There's one thing though that I just can't really agree with, and this is where 50 Shades has committed a huge ethical fault, imo. Once you make it public that you originally wrote your novel as fanfiction, and get publicity and sales through that, you are making money off another author's success. The cover design even is somewhat similar to those of the Twilight Saga:
Of course, one has colour and one doesn't, but that doesn't change the fact that they're both large individual images set against a dark, quiet background, with the title (in white writing) on the top and the author name near the bottom. The thing is just – they wouldn't look out of place in a bookshelf next to each other. The 50 Shades covers are the Twilight Saga covers grown up – probably a lot like the readers are.
Or compare these two (other books from both series):
Shiny fabric travelling from upper left to lower right corner in some sort of wavy motion. Title in upper right corner, author name at the bottom, in white writing.
Now, I'm not saying that the author had any say in this, or that it is her intention to cash in through the Twilight fame. Clearly, the cover etc are decisions that the publishing house made, and obviously people are leaping at them. Do I find this unfair? Of course I do. If the way these books are marketed didn't scream "Twilight for all of you who grew up since New Moon", they'd probably sell a lot less. And other books that deserve to sell more might do better because they'd fill the gap.

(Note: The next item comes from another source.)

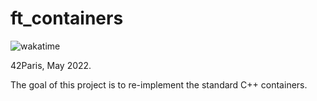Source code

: # ft_containers

![wakatime](https://wakatime.com/badge/user/7b6b66f5-8a9a-4187-ad50-0659cf472418/project/a9754f23-b004-4f83-aa25-e8c4b2515dbd.svg)

42Paris, May 2022.

The goal of this project is to re-implement the standard C++ containers.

So, to sum this up – generally, I'm all for making your fanfiction stories original stories and earning money with them. You've put time into writing, you've edited, you've made them excellent stories. And they are excellent, and people deserve to read them as much as your stories deserve to be read. But if you don't want to make money with fanfiction, don't make money by marketing your books as fanfiction. That's where, for me, it gets unethical.
But clearly this is a total grey area that needs to be explored ethically and legally etc. Copyrights have never been as big an issue as they are right now, and it has never been as easy to share things like fanfiction as it is right now. There's an obvious clash of interests and all sorts of things here, and it's all developing. Obviously my opinion is just that, and I'd be happy to discuss if someone thinks differently.